RW: I’m a habit person. If I’m in a good practice of writing and playing music I can stay in that space all day. But it has to be an every day commitment. Otherwise I fall out of it and have to find my way back. I’m also particularly sensitive at the start of my day. If things go too slowly, if the day doesn’t feel empty enough, if I’ve distracted myself for too long, then it’s even harder for me to get started. The practice is sort of the whole thing I guess…

AF: Did you have strong female role models growing up that influenced your career path into music?

RW: Absolutely – I feel very much like a woman raised by women. Though I didn’t necessarily know female (or any?) musicians other than my teachers growing up, I was pretty unequivocally encouraged to create and express myself. Which just feels like the ultimate gift.

AF: Who are your contemporary musical influences, from the underground to the mainstream?

RW: I’ve been listening to Cocteau Twins almost non-stop lately – I often don’t listen to much music when I’m in a writing period because it gets harder to hear my own thoughts but I’ve been clinging to Heaven or Las Vegas for the last month or so.
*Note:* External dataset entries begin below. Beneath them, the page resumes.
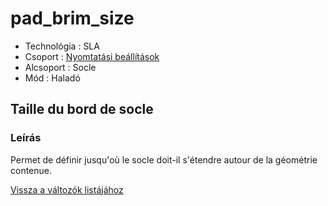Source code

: # pad\_brim\_size

* Technológia : SLA
* Csoport : [Nyomtatási beállítások](../sla_printer/sla_parameters.md)
* Alcsoport : Socle
* Mód : Haladó

## Taille du bord de socle

### Leírás

Permet de définir jusqu'où le socle doit-il s'étendre autour de la géométrie contenue.

[Vissza a változók listájához](../../variable_list)

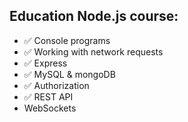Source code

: ## Education Node.js course:

* ✅ Console programs
* ✅ Working with network requests
* ✅ Express
* ✅ MySQL & mongoDB
* ✅ Authorization
* ✅ REST API
* WebSockets
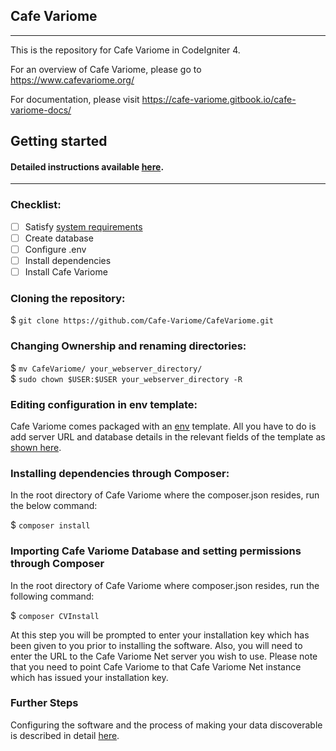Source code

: ## Cafe Variome
---

This is the repository for Cafe Variome in CodeIgniter 4. 

For an overview of Cafe Variome, please go to https://www.cafevariome.org/

For documentation, please visit https://cafe-variome.gitbook.io/cafe-variome-docs/

## Getting started
#### Detailed instructions available [here](https://cafe-variome.gitbook.io/cafe-variome-docs/how-to-install-it/).
---  
### Checklist: 
- [ ] Satisfy [system requirements]()
- [ ] Create database
- [ ] Configure .env
- [ ] Install dependencies
- [ ] Install Cafe Variome

### Cloning the repository:

$ `git clone https://github.com/Cafe-Variome/CafeVariome.git`  

### Changing Ownership and renaming directories:

$ `mv CafeVariome/ your_webserver_directory/`  
$ `sudo chown $USER:$USER your_webserver_directory -R`

### Editing configuration in env template:

Cafe Variome comes packaged with an [env](env) template. All you have to do is add server URL and database details in the relevant fields of the template as [shown here](https://cafe-variome.gitbook.io/cafe-variome-docs/how-to-install-it/installing-cafe-variome#configuring-env-template).

### Installing dependencies through Composer:  

In the root directory of Cafe Variome where the composer.json resides, run the below command:

$ `composer install`

### Importing Cafe Variome Database and setting permissions through Composer

In the root directory of Cafe Variome where composer.json resides, run the following command:

$ `composer CVInstall`

At this step you will be prompted to enter your installation key which has been given to you prior to installing the software.
Also, you will need to enter the URL to the Cafe Variome Net server you wish to use. Please note that you need to point Cafe Variome to that Cafe Variome Net instance which has issued your installation key.

### Further Steps
Configuring the software and the process of making your data discoverable is described in detail [here](https://cafe-variome.gitbook.io/cafe-variome-docs/how-to-install-it/quick-start). 
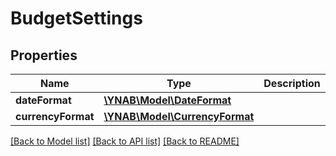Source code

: # BudgetSettings

## Properties
Name | Type | Description | Notes
------------ | ------------- | ------------- | -------------
**dateFormat** | [**\YNAB\Model\DateFormat**](DateFormat.md) |  | 
**currencyFormat** | [**\YNAB\Model\CurrencyFormat**](CurrencyFormat.md) |  | 

[[Back to Model list]](../README.md#documentation-for-models) [[Back to API list]](../README.md#documentation-for-api-endpoints) [[Back to README]](../README.md)


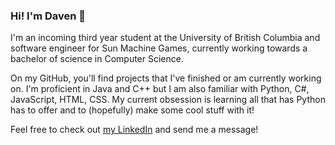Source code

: ### Hi! I'm Daven 👋 

I'm an incoming third year student at the University of British Columbia and software engineer for Sun Machine Games, currently working towards a bachelor of science in Computer Science. 

On my GitHub, you'll find projects that I've finished or am currently working on. I'm proficient in Java and C++ but I am also familiar with Python, C#, JavaScript, HTML, CSS. My current obsession is learning all that has Python has to offer and to (hopefully) make some cool stuff with it! 

Feel free to check out [my LinkedIn](https://www.linkedin.com/in/davenfroberg/) and send me a message! 

<!--
**davenfroberg/davenfroberg** is a ✨ _special_ ✨ repository because its `README.md` (this file) appears on your GitHub profile.

Here are some ideas to get you started:

- 🔭 I’m currently working on ...
- 🌱 I’m currently learning ...
- 👯 I’m looking to collaborate on ...
- 🤔 I’m looking for help with ...
- 💬 Ask me about ...
- 📫 How to reach me: ...
- 😄 Pronouns: ...
- ⚡ Fun fact: ...
-->
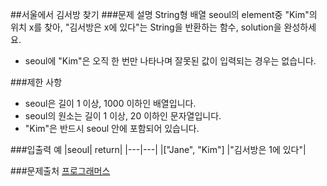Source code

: ##서울에서 김서방 찾기
###문제 설명
String형 배열 seoul의 element중 "Kim"의 위치 x를 찾아, "김서방은 x에 있다"는 String을 반환하는 함수, solution을 완성하세요. 
- seoul에 "Kim"은 오직 한 번만 나타나며 잘못된 값이 입력되는 경우는 없습니다.

###제한 사항
- seoul은 길이 1 이상, 1000 이하인 배열입니다.
- seoul의 원소는 길이 1 이상, 20 이하인 문자열입니다.
- "Kim"은 반드시 seoul 안에 포함되어 있습니다.

###입출력 예
|seoul|	return|
|---|---|
|["Jane", "Kim"]	|"김서방은 1에 있다"|

###문제출처
[프로그래머스](https://programmers.co.kr/learn/courses/30/lessons/12919)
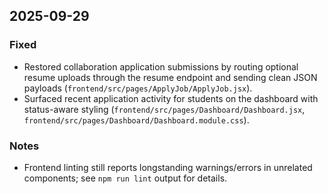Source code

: ## 2025-09-29

### Fixed
- Restored collaboration application submissions by routing optional resume uploads through the resume endpoint and sending clean JSON payloads (`frontend/src/pages/ApplyJob/ApplyJob.jsx`).
- Surfaced recent application activity for students on the dashboard with status-aware styling (`frontend/src/pages/Dashboard/Dashboard.jsx`, `frontend/src/pages/Dashboard/Dashboard.module.css`).

### Notes
- Frontend linting still reports longstanding warnings/errors in unrelated components; see `npm run lint` output for details.
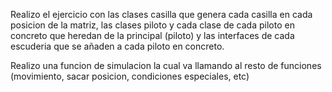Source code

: Realizo el ejercicio con las clases casilla que genera cada casilla en cada posicion de la matriz, las clases piloto y cada clase de cada piloto en concreto que heredan de la principal (piloto) y las interfaces de cada escuderia que se añaden a cada piloto en concreto.

Realizo una funcion de simulacion la cual va llamando al resto de funciones (movimiento, sacar posicion, condiciones especiales, etc)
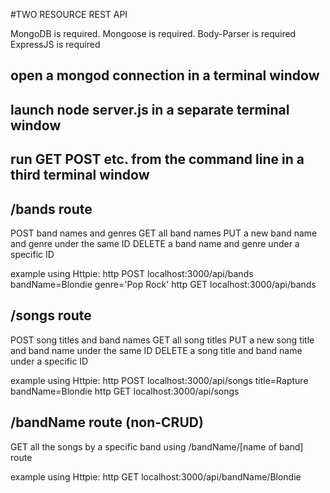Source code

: #TWO RESOURCE REST API

MongoDB is required.
Mongoose is required.
Body-Parser is required
ExpressJS is required

## open a mongod connection in a terminal window
## launch node server.js in a separate terminal window
## run GET POST etc. from the command line in a third terminal window

## /bands route
POST band names and genres
GET all band names
PUT a new band name and genre under the same ID
DELETE a band name and genre under a specific ID

example using Httpie: http POST localhost:3000/api/bands bandName=Blondie genre='Pop Rock'
                      http GET localhost:3000/api/bands

## /songs route
POST song titles and band names
GET all song titles
PUT a new song title and band name under the same ID
DELETE a song title and band name under a specific ID

example using Httpie: http POST localhost:3000/api/songs title=Rapture bandName=Blondie
                      http GET localhost:3000/api/songs

## /bandName route (non-CRUD)
GET all the songs by a specific band using /bandName/[name of band] route

example using Httpie: http GET localhost:3000/api/bandName/Blondie
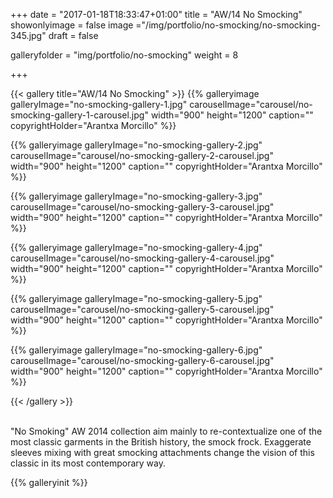 +++
date = "2017-01-18T18:33:47+01:00"
title = "AW/14 No Smocking"
showonlyimage = false
image ="/img/portfolio/no-smocking/no-smocking-345.jpg"
draft = false


galleryfolder = "img/portfolio/no-smocking"
weight = 8


+++

<!--more-->

{{< gallery title="AW/14 No Smocking" >}}
  {{% galleryimage galleryImage="no-smocking-gallery-1.jpg" carouselImage="carousel/no-smocking-gallery-1-carousel.jpg" width="900" height="1200"
  caption="" copyrightHolder="Arantxa Morcillo" %}}

  {{% galleryimage galleryImage="no-smocking-gallery-2.jpg" carouselImage="carousel/no-smocking-gallery-2-carousel.jpg" width="900" height="1200"
   caption="" copyrightHolder="Arantxa Morcillo" %}}

  {{% galleryimage galleryImage="no-smocking-gallery-3.jpg" carouselImage="carousel/no-smocking-gallery-3-carousel.jpg" width="900" height="1200"
  caption="" copyrightHolder="Arantxa Morcillo" %}}

  {{% galleryimage galleryImage="no-smocking-gallery-4.jpg" carouselImage="carousel/no-smocking-gallery-4-carousel.jpg" width="900" height="1200"
  caption="" copyrightHolder="Arantxa Morcillo" %}}

  {{% galleryimage galleryImage="no-smocking-gallery-5.jpg" carouselImage="carousel/no-smocking-gallery-5-carousel.jpg" width="900" height="1200"
  caption="" copyrightHolder="Arantxa Morcillo" %}}

  {{% galleryimage galleryImage="no-smocking-gallery-6.jpg" carouselImage="carousel/no-smocking-gallery-6-carousel.jpg" width="900" height="1200"
  caption="" copyrightHolder="Arantxa Morcillo" %}}

{{< /gallery >}}

<br/>
"No Smoking" AW 2014 collection aim mainly to re-contextualize one of the most classic garments in the British history, the smock frock. Exaggerate sleeves mixing with great smocking attachments change the vision of this classic in its most contemporary way.

{{% galleryinit %}}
I’ve loved Nilfur Yanya’s last record. Also Jlin! I spent a lot of time with Black Origami. Björk has definitely been an enduring influence for me. And Erykah Badu. And Joni Mitchell.

AF: Let’s talk about your ongoing collaborations with Arthur Moon. How did that come about?

RW: I met Lora-Faye Ashuvud (Arthur Moon mastermind) in 2012 maybe? We’ve been playing together pretty much since the moment we met – I went on the road with her the following year and was a longtime member of the band that turned into Arthur Moon. Even since leaving the group and starting my solo project our musical lives have stayed very intertwined but now we do have more time to just be forever friends.

AF: How have you been coping with social distancing?

RW: Every day is different. Some days the weight of what’s happening keeps me really quiet and slow. Some days I feel like I can make things. I’ve recently thrown myself into a fundraising project compiling unreleased tracks from artists based in NYC to raise money for food relief efforts (more on that soon I hope). I’ve been nervous about my mom and her partner who live in downtown Manhattan and haven’t been outside in three weeks. I sent her an exercise bike.

AF: What advice would you give to women looking to start a music project, or looking to musically reinvent themselves? 

RW: Do it. Do everything. Reinvent yourself a million times, no one’s keeping track. And try and keep your blinders on while you do – there are so many things waiting to distract you or cloud your judgement. But if you feel called to this work, please find a way to make it.